┏━━
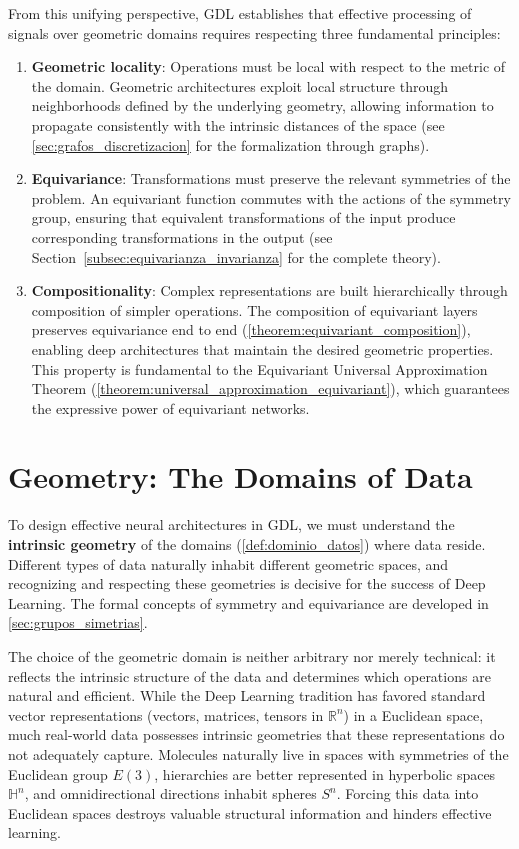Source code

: From this unifying perspective, \gls{GDL} establishes that effective processing of signals over geometric domains requires respecting three fundamental principles:

\begin{enumerate}
    \item \textbf{Geometric locality}: Operations must be local with respect to the metric of the domain. Geometric architectures exploit local structure through neighborhoods defined by the underlying geometry, allowing information to propagate consistently with the intrinsic distances of the space (see \autoref{sec:grafos_discretizacion} for the formalization through graphs).

    \item \textbf{Equivariance}: Transformations must preserve the relevant symmetries of the problem. An equivariant function commutes with the actions of the symmetry group, ensuring that equivalent transformations of the input produce corresponding transformations in the output (see Section~\ref{subsec:equivarianza_invarianza} for the complete theory).

    \item \textbf{Compositionality}: Complex representations are built hierarchically through composition of simpler operations. The composition of equivariant layers preserves equivariance end to end (\autoref{theorem:equivariant_composition}), enabling deep architectures that maintain the desired geometric properties. This property is fundamental to the Equivariant Universal Approximation Theorem (\autoref{theorem:universal_approximation_equivariant}), which guarantees the expressive power of equivariant networks.
\end{enumerate}

\section{Geometry: The Domains of Data}\label{sec:geometria_dominios}

To design effective neural architectures in \gls{GDL}, we must understand the \textbf{intrinsic geometry} of the domains (\autoref{def:dominio_datos}) where data reside. Different types of data naturally inhabit different geometric spaces, and recognizing and respecting these geometries is decisive for the success of Deep Learning. The formal concepts of symmetry and equivariance are developed in \autoref{sec:grupos_simetrias}.

The choice of the geometric domain is neither arbitrary nor merely technical: it reflects the intrinsic structure of the data and determines which operations are natural and efficient. While the Deep Learning tradition has favored standard vector representations (vectors, matrices, tensors in $\mathbb{R}^n$) in a Euclidean space, much real-world data possesses intrinsic geometries that these representations do not adequately capture. Molecules naturally live in spaces with symmetries of the Euclidean group $E(3)$, hierarchies are better represented in hyperbolic spaces $\mathbb{H}^n$, and omnidirectional directions inhabit spheres $S^n$. Forcing this data into Euclidean spaces destroys valuable structural information and hinders effective learning.

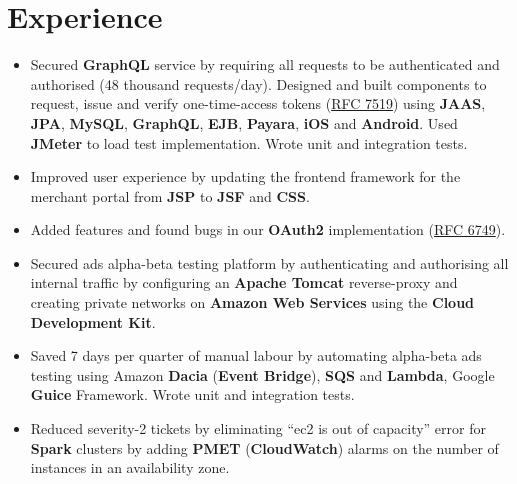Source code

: \section{Experience}

\begin{itemize}[leftmargin=*]
    \item {
        Secured \textbf{GraphQL} service by requiring all requests to be authenticated and authorised (48 thousand requests/day). Designed and built components to request, issue and verify one-time-access tokens (\href{https://datatracker.ietf.org/doc/html/rfc7519}{RFC 7519}) using \textbf{JAAS}, \textbf{JPA}, \textbf{MySQL}, \textbf{GraphQL}, \textbf{EJB}, \textbf{Payara}, \textbf{iOS} and \textbf{Android}. Used \textbf{JMeter} to load test implementation. Wrote unit and integration tests.
    }
    \item {
        Improved user experience by updating the frontend framework for the merchant portal from \textbf{JSP} to \textbf{JSF} and \textbf{CSS}.
    }
    \item {
        Added features and found bugs in our \textbf{OAuth2} implementation (\href{https://datatracker.ietf.org/doc/html/rfc6749}{RFC 6749}).
    }
\end{itemize}


\begin{itemize}[leftmargin=*]
    \item {
        Secured ads alpha-beta testing platform by authenticating and authorising all internal traffic by configuring an \textbf{Apache Tomcat} reverse-proxy and creating private networks on \textbf{Amazon Web Services} using the \textbf{Cloud Development Kit}.
    }
    \item {
        Saved 7 days per quarter of manual labour by automating alpha-beta ads testing using Amazon \textbf{Dacia} (\textbf{Event Bridge}), \textbf{SQS} and \textbf{Lambda}, Google \textbf{Guice} Framework. Wrote unit and integration tests.
    }
    \item {
        Reduced severity-2 tickets by eliminating “ec2 is out of capacity” error for \textbf{Spark} clusters by adding \textbf{PMET} (\textbf{CloudWatch}) alarms on the number of instances in an availability zone.
    }
\end{itemize}


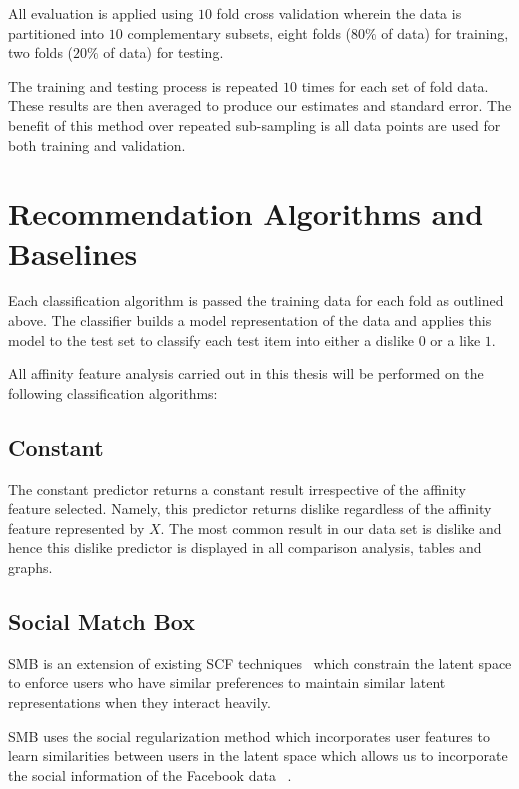 All evaluation is applied using $10$ fold cross validation wherein the data is partitioned into $10$ complementary subsets, 
eight folds ($80\%$ of data) for training, two folds ($20\%$ of data) for testing.

The training and testing process is repeated $10$ times for each set of fold data. These results are then averaged to produce our 
estimates and standard error. The benefit of this method over repeated sub-sampling is all data points are used for both training 
and validation.

\section{Recommendation Algorithms and Baselines}
\label{sec:meth}

Each classification algorithm is passed the training data for each fold as outlined above. The classifier 
builds a model representation of the data and applies this model to the test set to classify each test item into either a dislike $0$ or 
a like $1$.

All affinity feature analysis carried out in this thesis will be performed on the following classification algorithms:

\subsection{Constant}
\label{sec:const}

The constant predictor returns a constant result irrespective of the affinity feature selected. Namely, this predictor returns dislike
regardless of the affinity feature represented by $X$. The most common result in our data set is dislike and hence this dislike 
predictor is displayed in all comparison analysis, tables and graphs.

\subsection{Social Match Box}
\label{sec:sr}

SMB is an extension of existing SCF techniques~\cite{lla,socinf} which constrain the latent space to enforce users 
who have similar preferences to maintain similar latent representations when they interact heavily.

SMB uses the social regularization method which incorporates user features to learn
similarities between users in the latent space which allows us to incorporate the social information of the Facebook data ~\cite{joseph}.


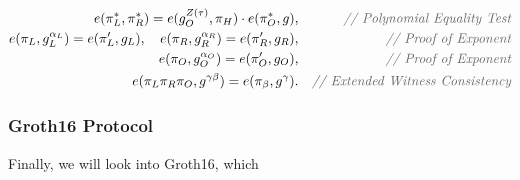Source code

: \documentclass[../lecture-notes.tex]{subfiles}
\begin{document}
\begin{tcolorbox}
\begin{itemize}[label=]
    \end{itemize}
    \begin{align*}
        e(\pi_L^*, \pi_R^*) = e(g_O^{Z(\tau)}, \pi_H)\cdot e(\pi_O^*, g),&& \textcolor{gray!80!black}{\textit{// Polynomial Equality Test}} \\
        e(\pi_L, g_L^{\alpha_L}) = e(\pi_L', g_L), \quad e(\pi_R, g_R^{\alpha_R}) = e(\pi_R', g_R),&& \textcolor{gray!80!black}{\textit{// Proof of Exponent}} \\
        e(\pi_O, g_O^{\alpha_O}) = e(\pi_O', g_O),&& \textcolor{gray!80!black}{\textit{// Proof of Exponent}} \\
        e(\pi_L\pi_R\pi_O, g^{\gamma\beta}) = e(\pi_{\beta}, g^{\gamma}).&& \textcolor{gray!80!black}{\textit{// Extended Witness Consistency}}
    \end{align*}
\end{tcolorbox}

\subsubsection{Groth16 Protocol}

Finally, we will look into Groth16, which 
\end{document}
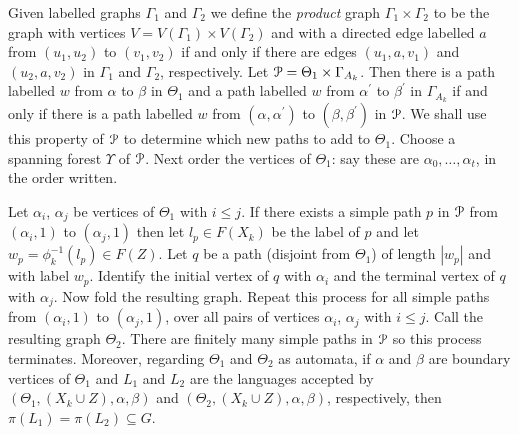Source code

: \documentclass[a4paper,12pt]{article}
\renewcommand{\a}{\alpha }
\renewcommand{\b}{\beta }
\newcommand{\G}{\Gamma }
\newcommand{\T}{\Theta }
\newcommand{\U}{\Upsilon }
\newcommand{\cP}{{\cal{P}}}
\numberwithin{equation}{section}
\numberwithin{figure}{section}
\begin{document}
Given labelled graphs $\G_1$ and $\G_2$ we define the {\em
product} graph $\G_1\times \G_2$ to be the graph with vertices
$V=V(\G_1)\times V(\G_2)$ and with a directed edge labelled $a$
from $(u_1,u_2)$ to $(v_1,v_2)$ if and only if there are edges
$(u_1,a, v_1)$ and $(u_2,a,v_2)$ in $\G_1$ and $\G_2$,
respectively. Let $\cP=\T_1\times \G_{A_k}$. Then there is a path
 labelled $w$ from $\a$ to $\b$
in $\T_1$ {\ef {$\T_1$?}}and a path labelled $w$ from $\a^\prime $
to $\b^\prime$ in $\G_{A_k}$ if and only if there is a path
labelled $w$ from $(\a,\a^\prime)$ to $(\b,\b^\prime)$ in $\cP$.
 We shall
use this property of $\cP$ to determine which new paths to add  to
$\T_1$. Choose a spanning  forest $\U$ of  $\cP$. Next
 order the vertices of
$\T_1$: say these are $\a_0,\ldots, \a_t$, in the order written.

Let $\a_i$, $\a_j$ be vertices of  $\T_1$ with $i\le j$. If there
exists a simple path $p$ in $\cP$ from $(\a_i,1)$ to $(\a_j,1)$
then let $l_p\in F(X_k)$ be the label of $p$ and let
$w_p=\phi_k^{-1}(l_p)\in F(Z)$. Let $q$ be a path (disjoint from
$\T_1$) of length $|w_p|$ and with label $w_p$. Identify the
initial vertex of $q$ with $\a_i$ and the terminal vertex of $q$
with $\a_j$. Now fold the resulting graph. Repeat this process for
all simple paths from  $(\a_i,1)$ to $(\a_j,1)$, over all pairs of
vertices $\a_i$, $\a_j$ with $i\le j$. Call the resulting graph
$\T_2$. There are finitely many simple paths in $\cP$ so this
process terminates. Moreover, regarding $\T_1$ and $\T_2$ as
automata, if $\a$ and
 $\b$ are
boundary vertices of $\T_1$ and $L_1$ and $L_2$ are the
languages accepted by $(\T_1,(X_k\cup Z), \a,\b)$ and
$(\T_2,(X_k\cup Z), \a,\b)$, respectively, then $\pi(L_1)=\pi(L_2)\subseteq G$.
\end{document}
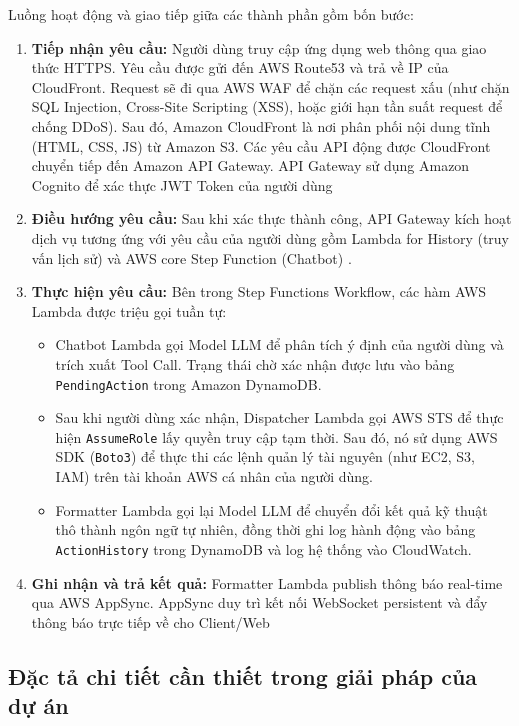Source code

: \documentclass[a4paper,12pt]{article}
\begin{document}
Luồng hoạt động và giao tiếp giữa các thành phần gồm bốn bước:
\begin{enumerate}[itemsep=3pt,topsep=2pt]
  \item \textbf{Tiếp nhận yêu cầu:} Người dùng truy cập ứng dụng web thông qua giao thức HTTPS. Yêu cầu được gửi đến AWS Route53 và trả về IP của CloudFront. Request sẽ đi qua AWS WAF để chặn các request xấu (như chặn SQL Injection, Cross-Site Scripting (XSS), hoặc giới hạn tần suất request để chống DDoS). Sau đó, Amazon CloudFront là nơi phân phối nội dung tĩnh (HTML, CSS, JS) từ Amazon S3. Các yêu cầu API động được CloudFront chuyển tiếp đến Amazon API Gateway. API Gateway sử dụng Amazon Cognito để xác thực JWT Token của người dùng

  \item \textbf{Điều hướng yêu cầu:} Sau khi xác thực thành công, API Gateway kích hoạt dịch vụ tương ứng với yêu cầu của người dùng gồm Lambda for History (truy vấn lịch sử) và AWS core Step Function (Chatbot) .

  \item \textbf{Thực hiện yêu cầu:} Bên trong Step Functions Workflow, các hàm AWS Lambda được triệu gọi tuần tự:
\begin{itemize}
    \item Chatbot Lambda gọi Model LLM để phân tích ý định của người dùng và trích xuất Tool Call. Trạng thái chờ xác nhận được lưu vào bảng \texttt{PendingAction} trong Amazon DynamoDB.
    \item Sau khi người dùng xác nhận, Dispatcher Lambda gọi AWS STS để thực hiện \texttt{AssumeRole} lấy quyền truy cập tạm thời. Sau đó, nó sử dụng AWS SDK (\texttt{Boto3}) để thực thi các lệnh quản lý tài nguyên (như EC2, S3, IAM) trên tài khoản AWS cá nhân của người dùng.
    \item Formatter Lambda gọi lại Model LLM để chuyển đổi kết quả kỹ thuật thô thành ngôn ngữ tự nhiên, đồng thời ghi log hành động vào bảng \texttt{ActionHistory} trong DynamoDB và log hệ thống vào CloudWatch.
\end{itemize}

  \item \textbf{Ghi nhận và trả kết quả:} Formatter Lambda publish thông báo real-time qua AWS AppSync. AppSync duy trì kết nối WebSocket persistent và đẩy thông báo trực tiếp về cho Client/Web
\end{enumerate}

\subsection{Đặc tả chi tiết cần thiết trong giải pháp của dự án}
\end{document}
┗━━
What this task involves :: Everything above from the line containing "Choose a spanning" down to the line containing "languages accepted by" is to be transcribed exactly, with both of those lines included and nothing else added.

Answer to the problem ::
$\T_1$. Choose a spanning  forest $\U$ of  $\cP$. Next
 order the vertices of
$\T_1$: say these are $\a_0,\ldots, \a_t$, in the order written.

Let $\a_i$, $\a_j$ be vertices of  $\T_1$ with $i\le j$. If there
exists a simple path $p$ in $\cP$ from $(\a_i,1)$ to $(\a_j,1)$
then let $l_p\in F(X_k)$ be the label of $p$ and let
$w_p=\phi_k^{-1}(l_p)\in F(Z)$. Let $q$ be a path (disjoint from
$\T_1$) of length $|w_p|$ and with label $w_p$. Identify the
initial vertex of $q$ with $\a_i$ and the terminal vertex of $q$
with $\a_j$. Now fold the resulting graph. Repeat this process for
all simple paths from  $(\a_i,1)$ to $(\a_j,1)$, over all pairs of
vertices $\a_i$, $\a_j$ with $i\le j$. Call the resulting graph
$\T_2$. There are finitely many simple paths in $\cP$ so this
process terminates. Moreover, regarding $\T_1$ and $\T_2$ as
automata, if $\a$ and
 $\b$ are
boundary vertices of $\T_1$ and $L_1$ and $L_2$ are the
languages accepted by $(\T_1,(X_k\cup Z), \a,\b)$ and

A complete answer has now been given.